Data extract Block Start

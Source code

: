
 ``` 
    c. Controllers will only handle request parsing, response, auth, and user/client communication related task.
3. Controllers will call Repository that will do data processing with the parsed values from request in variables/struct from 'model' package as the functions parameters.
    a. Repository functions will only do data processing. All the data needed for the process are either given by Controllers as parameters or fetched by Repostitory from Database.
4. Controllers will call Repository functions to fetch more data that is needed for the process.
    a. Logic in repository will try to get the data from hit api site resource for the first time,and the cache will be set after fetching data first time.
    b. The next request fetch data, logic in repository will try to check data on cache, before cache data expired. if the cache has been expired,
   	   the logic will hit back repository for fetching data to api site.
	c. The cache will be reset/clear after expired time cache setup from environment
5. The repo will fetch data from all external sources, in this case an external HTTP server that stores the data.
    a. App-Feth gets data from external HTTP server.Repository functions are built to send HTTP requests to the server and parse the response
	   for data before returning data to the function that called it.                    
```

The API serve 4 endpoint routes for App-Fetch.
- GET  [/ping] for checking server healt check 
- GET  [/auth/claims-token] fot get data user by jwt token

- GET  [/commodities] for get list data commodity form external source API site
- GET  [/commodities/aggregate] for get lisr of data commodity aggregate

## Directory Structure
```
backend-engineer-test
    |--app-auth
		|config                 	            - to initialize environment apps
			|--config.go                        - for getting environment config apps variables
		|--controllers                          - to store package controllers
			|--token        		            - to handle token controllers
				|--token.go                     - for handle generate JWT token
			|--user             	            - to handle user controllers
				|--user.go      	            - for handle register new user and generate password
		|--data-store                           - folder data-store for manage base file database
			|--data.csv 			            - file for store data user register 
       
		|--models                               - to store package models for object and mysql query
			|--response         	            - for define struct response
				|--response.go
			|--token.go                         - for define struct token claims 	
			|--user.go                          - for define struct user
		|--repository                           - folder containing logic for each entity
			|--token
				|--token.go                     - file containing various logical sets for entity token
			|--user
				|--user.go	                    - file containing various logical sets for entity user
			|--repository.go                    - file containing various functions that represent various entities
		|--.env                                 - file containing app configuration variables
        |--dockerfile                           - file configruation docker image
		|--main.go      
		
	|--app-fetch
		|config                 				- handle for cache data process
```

Data extract Block End
Data extract Block Start

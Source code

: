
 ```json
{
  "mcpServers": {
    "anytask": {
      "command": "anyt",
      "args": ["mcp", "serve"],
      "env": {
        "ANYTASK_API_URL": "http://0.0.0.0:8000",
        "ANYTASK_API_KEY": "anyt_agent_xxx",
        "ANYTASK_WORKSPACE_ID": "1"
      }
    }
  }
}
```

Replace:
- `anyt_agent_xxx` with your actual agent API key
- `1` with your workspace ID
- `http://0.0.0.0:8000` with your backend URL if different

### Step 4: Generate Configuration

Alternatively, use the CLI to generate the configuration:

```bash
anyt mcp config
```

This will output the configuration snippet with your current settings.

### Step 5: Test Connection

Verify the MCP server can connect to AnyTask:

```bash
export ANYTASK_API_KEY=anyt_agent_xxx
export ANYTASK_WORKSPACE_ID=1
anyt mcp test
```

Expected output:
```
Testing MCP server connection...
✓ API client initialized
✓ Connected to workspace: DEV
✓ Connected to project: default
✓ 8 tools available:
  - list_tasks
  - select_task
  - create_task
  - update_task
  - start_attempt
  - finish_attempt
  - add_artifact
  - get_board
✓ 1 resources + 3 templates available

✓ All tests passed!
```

Data extract Block End

__Activity__
In the entries above, some lines hold the string "logical". Copy each of them.

__Solution for this problem__
				|--token.go                     - file containing various logical sets for entity token
				|--user.go	                    - file containing various logical sets for entity user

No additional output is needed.